Milliyet, Vatan, Radikal, Sabah, Tercüman, Türkiye, Posta, Yeni Şafak, Akşam, Star, ve Hürriyet'in kendi köşe yazarlarının, Genel Kurmay Başkanı'nın açıklamasına ilişkin değerlendirmeleri "Olgunluk Dersi" başlığı altında veriliyor. "'Kıbrıs'ta karar halkın' ve 'Laikliği sonsuza kadar koruyacağız' mesajı veren Orgeneral Hilmi Özkök'ün açıklamasını değerlendiren köşe yazarları, Paşa'nın 'olgunluk ve akıl' dersi verdiği görüşünde birleşti" deniliyor.
AB'deki Genel Kurmay Başkanları!
Görüşleri alınan köşe yazarları içinde Milliyet Gazetesi Yazarı Taha Akyol, "Orgeneral Özkök medeni ülkelerde askerler nasıl konuşursa aynen öyle konuştu" görüşünü ileri sürerken, medeni ve batılı ülkeler örneğini Vatan Gazetesi'nden Güngör Mengi de şöyle vurguluyor. "Kürsüde Avrupa Birliği (AB) üyesi bir ülkenin Genelkurmay Başkanı'na yakışan bir sorumluluk, açıklık ve denge içinde davrandı" diyor Mengi.
Tercüman Gazetesi yazarı Nazlı Ilıcak, "Esasında hiçbir demokratik ülkede askerler, siyasi merciden talimat veya izin almadan basın toplantısı düzenleyemez,.demokrasilerde askerler görüş belirtmezler" görüşünü dile getiriyor.
Hürriyet'ten Oktay Ekşi de aynı noktayı vurgulayarak başlıyor değerlendirmesine: "Önce işin 'usul' tarafıyla başlayalım. Bir ülkenin Genelkurmay Başkanı (eğer o ülke demokratik sistemle yönetiliyorsa ve hukuk devleti ise) hangi nedenle basın toplantısı düzenleyebilir? Ortada fol yok, yumurta yokken Genelkurmay Başkanı'nın basın toplantısı yapmasını da hiç anlayamıyoruz" diyor Ekşi.
bianet, Evrensel Gazetesi Genel Yayın Yönetmeni İhsan Çaralan, Birgün Gazetesi Yayın Kurulu üyesi Cüneyt Akman, Ülkede Özgür Gündem Gazetesi Genel Yayın Yönetmeni Sibel Güler'i arayarak Genel Kurmay Başkanı Orgeneral Hilmi Özkök' ün yaptığı açıklamaya ilişin değerlendirmesini sordu.
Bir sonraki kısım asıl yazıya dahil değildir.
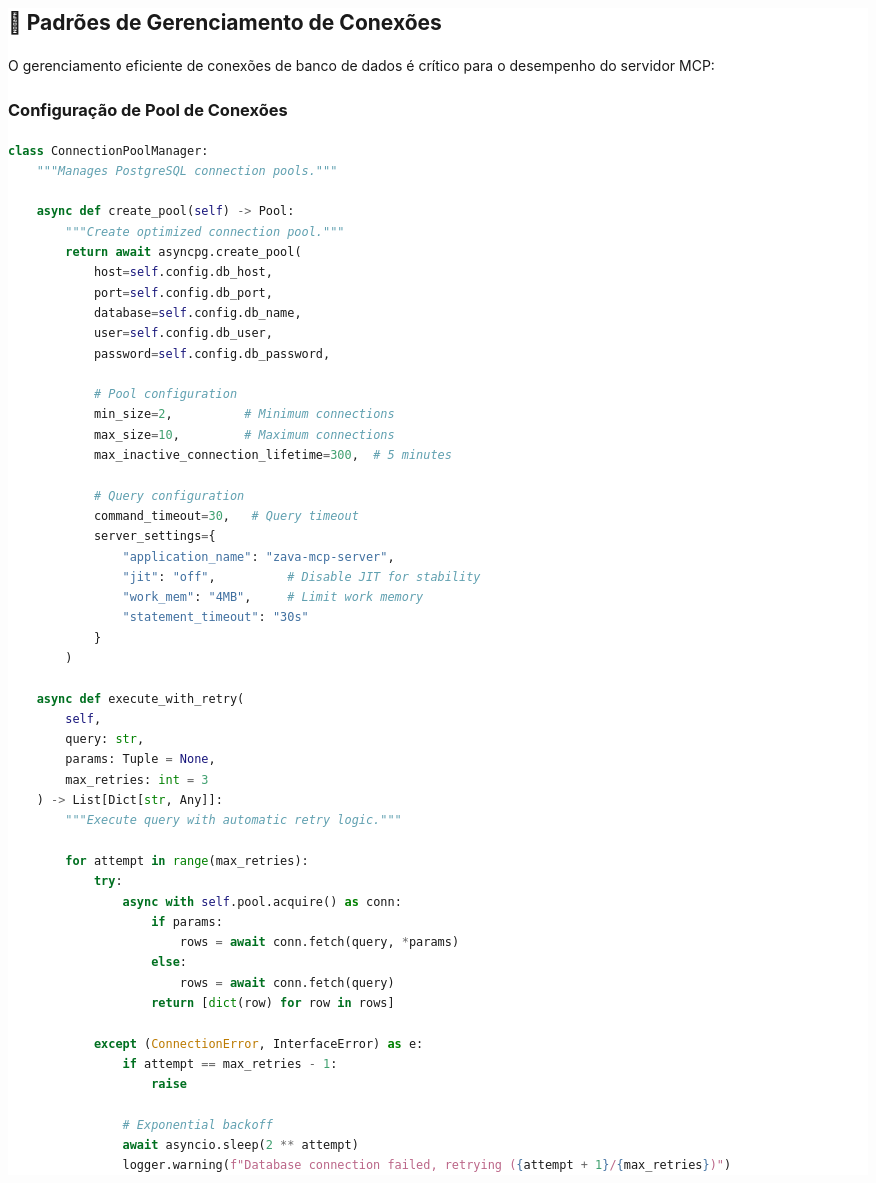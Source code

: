 ## 🔌 Padrões de Gerenciamento de Conexões

O gerenciamento eficiente de conexões de banco de dados é crítico para o desempenho do servidor MCP:

### Configuração de Pool de Conexões

```python
class ConnectionPoolManager:
    """Manages PostgreSQL connection pools."""
    
    async def create_pool(self) -> Pool:
        """Create optimized connection pool."""
        return await asyncpg.create_pool(
            host=self.config.db_host,
            port=self.config.db_port,
            database=self.config.db_name,
            user=self.config.db_user,
            password=self.config.db_password,
            
            # Pool configuration
            min_size=2,          # Minimum connections
            max_size=10,         # Maximum connections
            max_inactive_connection_lifetime=300,  # 5 minutes
            
            # Query configuration
            command_timeout=30,   # Query timeout
            server_settings={
                "application_name": "zava-mcp-server",
                "jit": "off",          # Disable JIT for stability
                "work_mem": "4MB",     # Limit work memory
                "statement_timeout": "30s"
            }
        )
    
    async def execute_with_retry(
        self, 
        query: str, 
        params: Tuple = None,
        max_retries: int = 3
    ) -> List[Dict[str, Any]]:
        """Execute query with automatic retry logic."""
        
        for attempt in range(max_retries):
            try:
                async with self.pool.acquire() as conn:
                    if params:
                        rows = await conn.fetch(query, *params)
                    else:
                        rows = await conn.fetch(query)
                    return [dict(row) for row in rows]
                    
            except (ConnectionError, InterfaceError) as e:
                if attempt == max_retries - 1:
                    raise
                
                # Exponential backoff
                await asyncio.sleep(2 ** attempt)
                logger.warning(f"Database connection failed, retrying ({attempt + 1}/{max_retries})")
```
Evrensel Gazetesi Genel Yayın Yönetmeni İhsan Çaralan:
* Genelkurmay Başkanı Hilmi Özkök; Annan Planı'na "HA-VET" dedi; yani "Hayır" diyecekken "Evet" dedi. Önceki beyanlarda " Türkiye'nin ve Kıbrıs'taki Türklerin güvenliği açısından Kıbrıs'ın iki toplumlu bir devlet olarak kalması önemlidir" denmişti. Bunun ötesinde "MGK'da alınan kararlar New York'ta gözardı edilmiştir. Hükümet MGK'nın kararlarının dışına çıkmıştır" dendi.
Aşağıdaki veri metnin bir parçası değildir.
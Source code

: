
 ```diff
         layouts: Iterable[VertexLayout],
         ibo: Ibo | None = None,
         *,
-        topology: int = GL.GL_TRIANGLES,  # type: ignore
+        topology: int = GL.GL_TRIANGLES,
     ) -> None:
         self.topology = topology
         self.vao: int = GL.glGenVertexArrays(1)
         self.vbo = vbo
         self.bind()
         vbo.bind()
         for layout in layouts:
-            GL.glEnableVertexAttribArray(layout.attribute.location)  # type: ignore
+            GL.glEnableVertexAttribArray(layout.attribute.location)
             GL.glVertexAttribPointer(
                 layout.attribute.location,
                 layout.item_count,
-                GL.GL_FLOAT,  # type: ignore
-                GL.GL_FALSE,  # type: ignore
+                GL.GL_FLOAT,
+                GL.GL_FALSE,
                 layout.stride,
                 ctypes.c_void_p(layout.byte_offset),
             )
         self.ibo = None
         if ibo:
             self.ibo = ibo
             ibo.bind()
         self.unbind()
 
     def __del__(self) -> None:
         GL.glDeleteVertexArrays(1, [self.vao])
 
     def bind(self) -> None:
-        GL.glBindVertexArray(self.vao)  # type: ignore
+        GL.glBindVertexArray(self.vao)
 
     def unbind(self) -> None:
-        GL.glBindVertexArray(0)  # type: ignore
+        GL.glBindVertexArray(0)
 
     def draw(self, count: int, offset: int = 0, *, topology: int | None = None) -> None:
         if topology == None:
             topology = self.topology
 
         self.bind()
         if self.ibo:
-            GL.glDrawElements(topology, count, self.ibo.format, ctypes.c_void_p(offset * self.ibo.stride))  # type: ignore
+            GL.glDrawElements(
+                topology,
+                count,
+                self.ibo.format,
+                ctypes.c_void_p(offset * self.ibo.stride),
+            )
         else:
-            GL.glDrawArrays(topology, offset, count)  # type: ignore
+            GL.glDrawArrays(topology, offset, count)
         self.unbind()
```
* Genelkurmay bunu dedikten sonra, "biz hükümetle suç ortaklığı yapmayacağız" diyecekken, "TBMM ve Kıbrıs halkı ne karar verirse ona uyarız" gibi bir tutum aldı.
* Bu Türkiye'de Kıbrıs'ın bir iç politika malzemesi olarak kullanıldığını ve Türkiye'deki egemen güç odakları arasındaki çatışmanın boyutunu ifade ediyor. Bu aynı zamanda hükümetin Genel Kurmay ve arkasındaki geleneksel güç odakları ile çatışmada mevzi kazandığını gösteriyor. Kısacası Genelkurmay kırmızı çizgilerden vazgeçti.
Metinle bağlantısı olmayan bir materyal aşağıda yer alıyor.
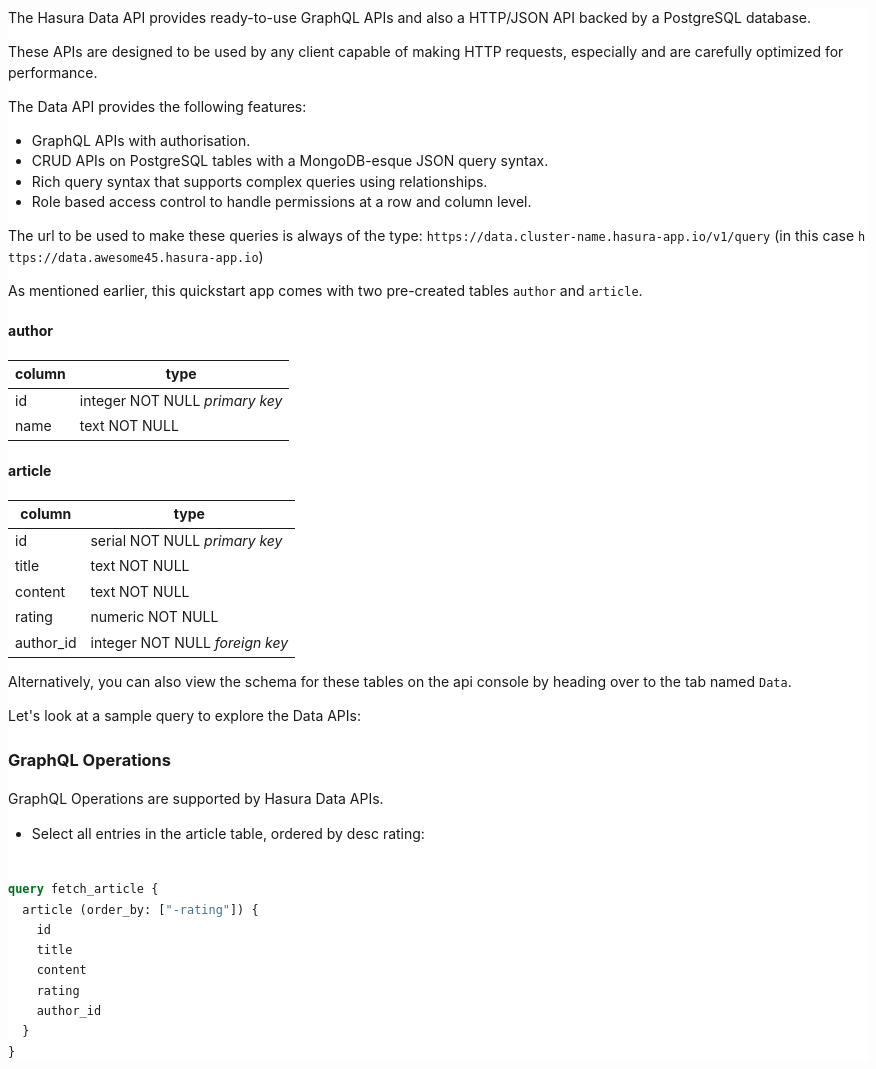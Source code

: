 The Hasura Data API provides ready-to-use GraphQL APIs and also a HTTP/JSON API backed by a PostgreSQL database.

These APIs are designed to be used by any client capable of making HTTP requests, especially
and are carefully optimized for performance.

The Data API provides the following features:
* GraphQL APIs with authorisation.
* CRUD APIs on PostgreSQL tables with a MongoDB-esque JSON query syntax.
* Rich query syntax that supports complex queries using relationships.
* Role based access control to handle permissions at a row and column level.

 The url to be used to make these queries is always of the type: `https://data.cluster-name.hasura-app.io/v1/query` (in this case `https://data.awesome45.hasura-app.io`)

As mentioned earlier, this quickstart app comes with two pre-created tables `author` and `article`.

#### author

column | type
--- | ---
id | integer NOT NULL *primary key*
name | text NOT NULL

#### article

column | type
--- | ---
id | serial NOT NULL *primary key*
title | text NOT NULL
content | text NOT NULL
rating | numeric NOT NULL
author_id | integer NOT NULL *foreign key*


Alternatively, you can also view the schema for these tables on the api console by heading over to the tab named `Data`.

Let's look at a sample query to explore the Data APIs:

### GraphQL Operations
GraphQL Operations are supported by Hasura Data APIs.

* Select all entries in the article table, ordered by desc rating:
```graphql

query fetch_article {
  article (order_by: ["-rating"]) {
    id
    title
    content
    rating
    author_id
  }
}

```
* Aslında Kıbrıs sorunu tartışılmıyor. Hükümet Kıbrıs sorununu çözmek istemiyor. Şu andaki durum çözümün çözümsüzlük olduğu bir durum. Hükümet "Kıbrıslı Rumların referandumda hayır diyeceği" üzerine kurulmuş bir strateji izliyor.Kıbrıs tartışmalarını Türkiye'nin dış politikasından çok iç politikası üzerinden değerlendirmek gerekir.
* İşin bir diğer yanı da Kıbrıs konusunda Genelkurmayın söyleyebileceği hiçbir şey olmaması. Neden demokratik bir ülkede Genelkurmay Başkanı askeriyenin kendi meseleleri dışında açıklama yapıyor? Buna gerek yok.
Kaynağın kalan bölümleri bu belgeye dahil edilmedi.